Cloud Site Reliability Engineer 2
Trivandrum
in 4 days
Brief Description Lead and manage the resolution of complex technical issues involving Zafin’s products and Azure cloud environment. Design and implement strategic, operational enhancements to improve resiliency and system reliability. Conduct in-depth Root Cause Analysis (RCA) for high-severity incidents and drive initiatives to reduce error recurrence. Represent the organisation in external client escalation calls, providing expert guidance and solutions. Architect and optimise cloud infrastructure for high performance, scalability, and cost-effectiveness. Provide thought leadership in managing and scaling container orchestration platforms such as AKS and OpenShift.
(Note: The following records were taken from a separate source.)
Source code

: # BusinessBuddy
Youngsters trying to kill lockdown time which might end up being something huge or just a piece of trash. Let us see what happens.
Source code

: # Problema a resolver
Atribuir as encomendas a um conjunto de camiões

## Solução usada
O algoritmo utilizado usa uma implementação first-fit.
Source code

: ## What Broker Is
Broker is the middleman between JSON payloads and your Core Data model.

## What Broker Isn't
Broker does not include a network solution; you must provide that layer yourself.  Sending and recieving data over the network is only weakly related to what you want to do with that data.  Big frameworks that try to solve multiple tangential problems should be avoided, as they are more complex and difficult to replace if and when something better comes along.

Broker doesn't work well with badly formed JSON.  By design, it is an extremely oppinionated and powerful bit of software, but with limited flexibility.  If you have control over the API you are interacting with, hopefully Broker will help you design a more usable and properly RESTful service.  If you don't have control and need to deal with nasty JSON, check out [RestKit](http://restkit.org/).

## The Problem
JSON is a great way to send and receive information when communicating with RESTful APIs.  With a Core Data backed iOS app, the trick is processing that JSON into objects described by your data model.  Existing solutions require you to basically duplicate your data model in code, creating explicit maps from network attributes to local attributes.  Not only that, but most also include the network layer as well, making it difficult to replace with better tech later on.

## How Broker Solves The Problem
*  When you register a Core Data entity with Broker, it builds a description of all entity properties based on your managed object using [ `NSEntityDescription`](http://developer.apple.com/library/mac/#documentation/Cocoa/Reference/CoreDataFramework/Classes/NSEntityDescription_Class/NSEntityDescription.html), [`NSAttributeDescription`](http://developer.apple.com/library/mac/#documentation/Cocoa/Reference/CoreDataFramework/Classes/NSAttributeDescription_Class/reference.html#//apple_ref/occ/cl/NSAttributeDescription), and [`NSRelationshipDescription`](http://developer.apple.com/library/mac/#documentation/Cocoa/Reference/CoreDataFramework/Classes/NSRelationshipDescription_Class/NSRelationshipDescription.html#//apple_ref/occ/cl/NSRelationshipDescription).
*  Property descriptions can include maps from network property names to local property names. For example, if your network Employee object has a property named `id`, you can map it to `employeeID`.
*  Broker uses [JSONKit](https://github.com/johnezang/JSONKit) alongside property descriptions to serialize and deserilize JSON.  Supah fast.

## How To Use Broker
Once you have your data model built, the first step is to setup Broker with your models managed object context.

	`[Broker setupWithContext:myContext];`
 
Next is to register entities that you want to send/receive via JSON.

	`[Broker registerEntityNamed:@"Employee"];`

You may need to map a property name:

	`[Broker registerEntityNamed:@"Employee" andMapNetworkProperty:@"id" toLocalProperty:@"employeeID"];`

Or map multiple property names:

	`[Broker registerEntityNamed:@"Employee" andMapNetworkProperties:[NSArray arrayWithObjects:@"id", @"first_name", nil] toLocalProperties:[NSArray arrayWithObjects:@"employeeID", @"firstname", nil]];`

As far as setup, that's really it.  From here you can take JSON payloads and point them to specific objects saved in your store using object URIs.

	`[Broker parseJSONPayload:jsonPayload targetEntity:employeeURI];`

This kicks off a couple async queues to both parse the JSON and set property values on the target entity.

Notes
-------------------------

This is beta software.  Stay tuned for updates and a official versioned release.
Oversee the implementation of advanced monitoring solutions and integrate predictive analytics for proactive issue resolution. Develop and execute automation strategies to streamline operational workflows and incident responses. Create and maintain comprehensive documentation of cloud architectures, processes, and incident management strategies. Mentor and coach junior engineers, fostering a culture of continuous learning and innovation. Drive strategic initiatives, collaborating with cross-functional teams to achieve organisational objectives. Preferred Skills Bachelor’s degree in Computer Science, Engineering, or a related field (Master’s degree preferred). 12+ years of experience in cloud support, operations, or a related role. Advanced expertise in Microsoft Azure (preferred) or equivalent cloud platforms. Demonstrated experience in designing and scaling container orchestration systems like AKS or OpenShift. Proven leadership in managing automated deployment pipelines, including Azure DevOps. Mastery of enterprise monitoring platforms (e.g., Azure Insights, Grafana) and predictive analytics tools. Advanced scripting skills with PowerShell, Python, or similar languages. Extensive experience in incident management and defining SLAs for global production environments. In-depth knowledge of database management, particularly Postgres. Preferred Qualifications
Advanced certifications in cloud platforms (e.g., Azure Solutions Architect Expert). Experience with ITSM tools and processes (e.g., ServiceNow). Comprehensive understanding of security and compliance in cloud environments.
Soft Skills
Exceptional analytical and problem-solving abilities. Strong leadership and mentoring skills. Advanced communication and collaboration capabilities. Visionary approach to operational innovation and strategic planning.